→ **EXERCISE BRIEF**
Look through the material below and copy every line containing the word "localhost".

→ **SUPPLIED MATERIAL**
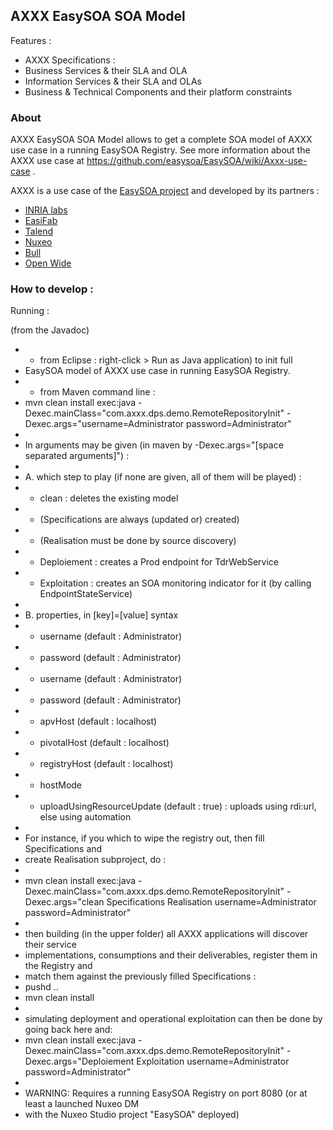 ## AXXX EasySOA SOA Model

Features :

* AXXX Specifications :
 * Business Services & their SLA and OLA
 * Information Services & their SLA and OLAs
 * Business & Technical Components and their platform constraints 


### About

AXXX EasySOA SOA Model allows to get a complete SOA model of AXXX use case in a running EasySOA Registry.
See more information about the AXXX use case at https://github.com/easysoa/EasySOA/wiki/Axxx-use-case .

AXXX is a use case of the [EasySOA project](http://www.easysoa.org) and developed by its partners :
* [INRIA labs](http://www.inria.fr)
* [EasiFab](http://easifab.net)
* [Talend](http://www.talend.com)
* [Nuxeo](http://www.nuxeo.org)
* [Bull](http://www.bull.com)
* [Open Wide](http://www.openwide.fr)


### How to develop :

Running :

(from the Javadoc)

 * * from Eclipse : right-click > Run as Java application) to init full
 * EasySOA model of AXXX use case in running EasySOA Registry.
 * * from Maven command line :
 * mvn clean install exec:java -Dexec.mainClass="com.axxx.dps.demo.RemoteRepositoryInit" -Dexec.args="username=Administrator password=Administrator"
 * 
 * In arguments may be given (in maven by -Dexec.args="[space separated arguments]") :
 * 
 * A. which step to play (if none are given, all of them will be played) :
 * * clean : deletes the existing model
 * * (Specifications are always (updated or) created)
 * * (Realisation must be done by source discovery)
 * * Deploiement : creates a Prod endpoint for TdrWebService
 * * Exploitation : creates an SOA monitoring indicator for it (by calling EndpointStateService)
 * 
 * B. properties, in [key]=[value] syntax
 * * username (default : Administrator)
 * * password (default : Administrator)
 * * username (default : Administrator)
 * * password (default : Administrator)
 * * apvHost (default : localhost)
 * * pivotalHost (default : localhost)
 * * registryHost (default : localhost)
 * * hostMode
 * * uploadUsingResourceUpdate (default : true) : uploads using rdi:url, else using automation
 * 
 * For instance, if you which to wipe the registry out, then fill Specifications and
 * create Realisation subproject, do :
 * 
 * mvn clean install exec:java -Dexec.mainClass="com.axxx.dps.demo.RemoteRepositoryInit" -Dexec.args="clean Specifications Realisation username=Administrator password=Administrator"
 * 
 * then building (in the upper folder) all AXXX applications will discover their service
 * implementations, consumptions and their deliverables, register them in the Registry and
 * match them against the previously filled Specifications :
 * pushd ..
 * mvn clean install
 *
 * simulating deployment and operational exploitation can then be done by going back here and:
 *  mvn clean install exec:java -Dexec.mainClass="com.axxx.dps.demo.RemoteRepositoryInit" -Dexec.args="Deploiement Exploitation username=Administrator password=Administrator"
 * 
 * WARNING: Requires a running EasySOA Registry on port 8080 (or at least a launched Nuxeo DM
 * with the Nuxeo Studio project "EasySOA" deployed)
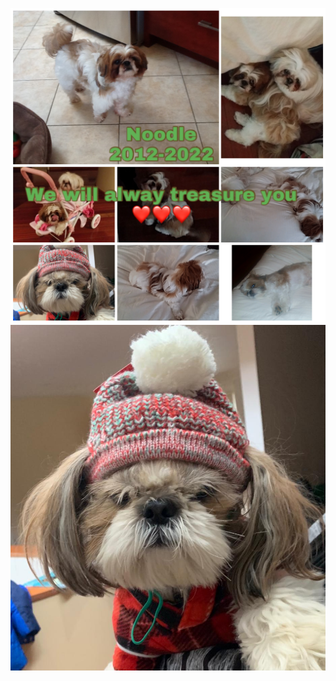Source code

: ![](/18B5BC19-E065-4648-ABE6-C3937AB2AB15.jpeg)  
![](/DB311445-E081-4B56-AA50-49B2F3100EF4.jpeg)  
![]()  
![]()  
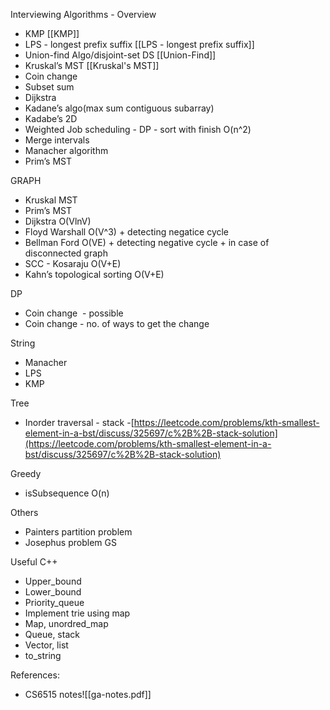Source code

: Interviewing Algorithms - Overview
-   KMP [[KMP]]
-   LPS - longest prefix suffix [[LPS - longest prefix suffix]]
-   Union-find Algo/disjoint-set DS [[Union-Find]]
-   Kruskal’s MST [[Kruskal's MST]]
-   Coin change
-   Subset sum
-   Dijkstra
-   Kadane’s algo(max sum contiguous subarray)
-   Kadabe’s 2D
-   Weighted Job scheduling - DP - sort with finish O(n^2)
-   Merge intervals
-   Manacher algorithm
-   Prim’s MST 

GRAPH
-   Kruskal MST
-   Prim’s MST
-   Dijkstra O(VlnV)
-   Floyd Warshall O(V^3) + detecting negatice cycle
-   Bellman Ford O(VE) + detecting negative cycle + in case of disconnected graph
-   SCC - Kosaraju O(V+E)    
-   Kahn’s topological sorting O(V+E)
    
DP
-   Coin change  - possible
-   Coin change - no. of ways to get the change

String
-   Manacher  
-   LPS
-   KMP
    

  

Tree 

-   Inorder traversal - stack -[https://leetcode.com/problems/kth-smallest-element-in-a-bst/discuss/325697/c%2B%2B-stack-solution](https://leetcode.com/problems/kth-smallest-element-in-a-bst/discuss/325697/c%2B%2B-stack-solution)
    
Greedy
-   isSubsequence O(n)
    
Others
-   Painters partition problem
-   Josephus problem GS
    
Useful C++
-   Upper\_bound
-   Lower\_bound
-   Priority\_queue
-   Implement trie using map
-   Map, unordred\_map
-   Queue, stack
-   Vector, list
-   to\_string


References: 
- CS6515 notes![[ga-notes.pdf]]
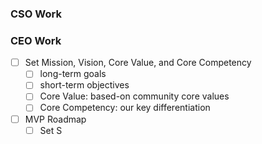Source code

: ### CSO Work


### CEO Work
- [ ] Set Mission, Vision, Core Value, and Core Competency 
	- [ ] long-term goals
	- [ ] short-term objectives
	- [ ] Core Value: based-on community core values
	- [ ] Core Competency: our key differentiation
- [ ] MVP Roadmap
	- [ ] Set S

→ **WRITTEN ANSWER**
 * * apvHost (default : localhost)
 * * pivotalHost (default : localhost)
 * * registryHost (default : localhost)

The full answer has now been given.